I knew I was in trouble when I started my ascent because the high altitude made my lungs work so much harder than normal. Still, I had the choice to adapt or give up. I kept pushing until I could breathe more normally. I didn’t take a single break the whole climb up (except for pictures) because I was afraid that if I stopped I wouldn’t start again. The scenery was gorgeous for the whole hike. Bubbling streams and waterfalls were abundant and surrounded by natural greenery. About an hour in I heard the telltale ringing of cattle bells, and throughout my hike I must have seen at least 300 cows lounging and grazing in the Swiss countryside. Besides the sounds of running water and cowbells, I didn’t hear much else. Although people hiked sections of the train, getting on and off of the bus, I was hiking the whole thing and for the majority of the time I was alone and I had the Swiss Alps to enjoy all to myself. Everyone else on the trail had on legit hiking boots and hiking poles, compete with hiking attire and backpacks. Although hiking boots would have been nice, some people were just way over the top – comically so. As I hiked up up up, the glaciers of the Bernese Oberland came into view. Yes, frozen glaciers and snow up high on the mountains – even in the middle of summer. The three peaks I was hiking by (First, Eiger, and Jungfrau) are all more than 3000 meters above sea level. Jungfrau is actually known as being the top of Europe, with it’s peak being at 4158 meters high!

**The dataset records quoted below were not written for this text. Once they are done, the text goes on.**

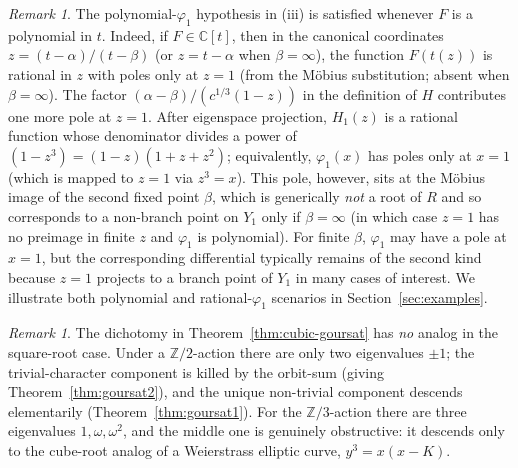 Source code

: \documentclass[11pt,a4paper]{article}
\theoremstyle{plain}
\theoremstyle{definition}
\theoremstyle{remark}
\newtheorem{remark}[theorem]{Remark}
\newcommand{\C}{\mathbb{C}}
\newcommand{\Z}{\mathbb{Z}}
\begin{document}
\begin{remark}\label{rmk:f-poly-sufficient}
The polynomial-$\varphi_1$ hypothesis in (iii) is satisfied whenever $F$ is a polynomial in $t$. Indeed, if $F\in\C[t]$, then in the canonical coordinates $z=(t-\alpha)/(t-\beta)$ (or $z=t-\alpha$ when $\beta=\infty$), the function $F(t(z))$ is rational in $z$ with poles only at $z=1$ (from the M\"obius substitution; absent when $\beta=\infty$). The factor $(\alpha-\beta)/(c^{1/3}(1-z))$ in the definition of $H$ contributes one more pole at $z=1$. After eigenspace projection, $H_1(z)$ is a rational function whose denominator divides a power of $(1-z^3) = (1-z)(1+z+z^2)$; equivalently, $\varphi_1(x)$ has poles only at $x=1$ (which is mapped to $z=1$ via $z^3=x$). This pole, however, sits at the M\"obius image of the second fixed point $\beta$, which is generically \emph{not} a root of $R$ and so corresponds to a non-branch point on $Y_1$ only if $\beta=\infty$ (in which case $z=1$ has no preimage in finite $z$ and $\varphi_1$ is polynomial). For finite $\beta$, $\varphi_1$ may have a pole at $x=1$, but the corresponding differential typically remains of the second kind because $z=1$ projects to a branch point of $Y_1$ in many cases of interest. We illustrate both polynomial and rational-$\varphi_1$ scenarios in Section~\ref{sec:examples}.
\end{remark}

\begin{remark}
The dichotomy in Theorem~\ref{thm:cubic-goursat} has \emph{no} analog in the square-root case. Under a $\Z/2$-action there are only two eigenvalues $\pm 1$; the trivial-character component is killed by the orbit-sum (giving Theorem~\ref{thm:goursat2}), and the unique non-trivial component descends elementarily (Theorem~\ref{thm:goursat1}). For the $\Z/3$-action there are three eigenvalues $1,\omega,\omega^2$, and the middle one is genuinely obstructive: it descends only to the cube-root analog of a Weierstrass elliptic curve, $y^3 = x(x-K)$.
\end{remark}
\end{document}
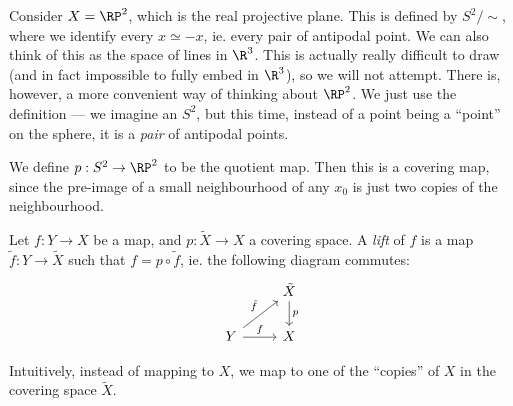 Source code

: \documentclass[a4paper]{article}
\begin{document}
\begin{eg}
  Consider $X = \RP^2$, which is the real projective plane. This is defined by $S^2/{\sim}$, where we identify every $x\simeq -x$, ie. every pair of antipodal point. We can also think of this as the space of lines in $\R^3$.  This is actually really difficult to draw (and in fact impossible to fully embed in $\R^3$), so we will not attempt. There is, however, a more convenient way of thinking about $\RP^2$. We just use the definition --- we imagine an $S^2$, but this time, instead of a point being a ``point'' on the sphere, it is a \emph{pair} of antipodal points.
  \begin{center}
  \end{center}
  We define $p: S^2 \to \RP^2$ to be the quotient map. Then this is a covering map, since the pre-image of a small neighbourhood of any $x_0$ is just two copies of the neighbourhood.
\end{eg}

\begin{defi}[Lifting]
  Let $f: Y\to X$ be a map, and $p: \tilde{X} \to X$ a covering space. A \emph{lift} of $f$ is a map $\tilde{f}: Y\to \tilde{X}$ such that $f = p\circ \tilde{f}$, ie. the following diagram commutes:
  \[
    \begin{tikzcd}
      & \tilde{X} \ar[d, "p"]\\
      Y \ar[ur, "\tilde{f}"] \ar [r, "f"] & X
    \end{tikzcd}
  \]
\end{defi}
Intuitively, instead of mapping to $X$, we map to one of the ``copies'' of $X$ in the covering space $\tilde{X}$.
\end{document}
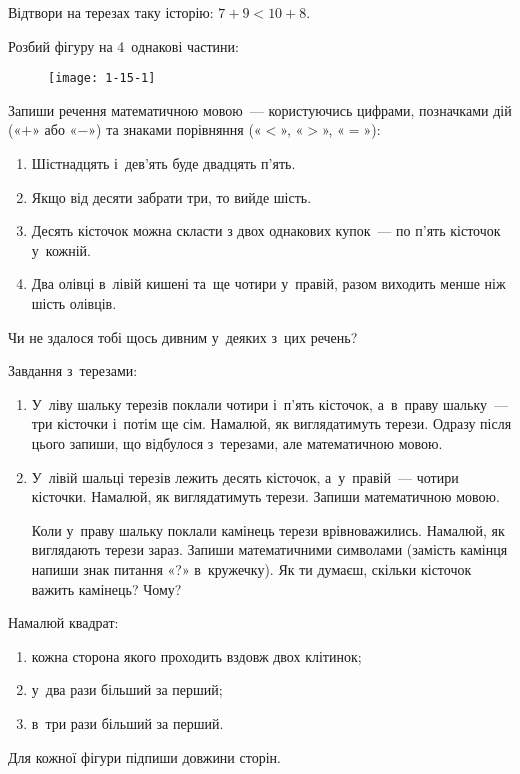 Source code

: \problem
Відтвори на терезах таку історію: $7+9 < 10+8$.


\problem
Розбий фігуру на 4~однакові частини:

\begin{figure}[h]
    \centering
    \texttt{[image: 1-15-1]}
\end{figure}


\problem
Запиши речення математичною мовою~--- користуючись цифрами,
позначками дій («$+$» або «$-$») та знаками порівняння («$<$», «$>$», «$=$»):
\begin{enumerate}
    \item Шістнадцять і~дев'ять буде двадцять п'ять.
    \item Якщо від десяти забрати три, то вийде шість.
    \item Десять кісточок можна скласти з двох однакових купок~---
    по п'ять кісточок у~кожній.
    \item Два олівці в~лівій кишені та~ще чотири у~правій,
    разом виходить менше ніж шість олівців.
\end{enumerate}
Чи не здалося тобі щось дивним у~деяких з~цих речень?

\problem
Завдання з~терезами:
\begin{enumerate}
    \item У~ліву шальку терезів поклали чотири і~п'ять кісточок,
    а~в~праву шальку~--- три кісточки і~потім ще сім.
    Намалюй, як виглядатимуть терези.
    Одразу після цього запиши, що відбулося з~терезами,
    але математичною мовою.
    \item У~лівій шальці терезів лежить десять кісточок,
    а~у~правій~--- чотири кісточки.
    Намалюй, як виглядатимуть терези. Запиши математичною мовою.

    Коли у~праву шальку поклали камінець терези врівноважились.
    Намалюй, як виглядають терези зараз.
    Запиши математичними символами
    (замість камінця напиши знак питання «?» в~кружечку).
    Як ти думаєш, скільки кісточок важить камінець? Чому?
\end{enumerate}


\problem
Намалюй квадрат:
\begin{enumerate}
    \item кожна сторона якого проходить вздовж двох клітинок;
    \item у~два рази більший за перший;
    \item в~три рази більший за перший.
\end{enumerate}
Для кожної фігури підпиши довжини сторін.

I got really lucky with the weather. I was sweating in my shorts and t shirt on the way uphill, but there was plenty of cloud cover, so on the way down it was perfect. I started in Meiringen, with an altitude of 595 meters and made it up to Grosse Scheidegg, with an altitude of 1962 meters. I let myself take a break once I made it to Grosse Scheidegg, which is the point at which the uphill ends and the downhill begins. This was good and bad news because uphill was tough but downhill was steep and hard on my knees. The views were worth it though – the panoramas I was seeing couldn’t be captured by my camera, the details of the mountains, glaciers, waterfalls, and rushing rivers couldn’t be caught – I tried several times with my good results, but still the images paled in comparison to the real thing. My downhill descent from Grosse Scheidegg took about 2 and a half hours… I made it all the way from Meiringen to Grindelwald without copping out and getting on the bus! A success! I got to walk around Grindewald for an hour before my train left. Grindewald is somewhat of a touristy Alp town since its possible to reach it by car (or tourist bus!) so there are way more people there. It was the largest town I had seen all day – and I could walk across it in about 10 minutes. Since everything is so expensive (even Swiss army knives and Sigg water bottles – they’re both made in Switzerland so I was hoping for a good price!) are very pricey, my only purchase was at the grocery store. I bought some nectarines, some brioche bread, cheese infused with walnuts made locally, local beer, and meringues from Meiringen. I had a picnic in the park because I had burned some crazy calories and I was hungry! Now I’m on the train and I’ll still snacking! I smell really bad and probably look the same but when I get back to the Bern station I’m going to meet up with Olivier for dinner. After that, I’m promptly going to collapse on the comfy couch from exhaustion! Tomorrow I’m going to explore the city of Bern and surrounding area.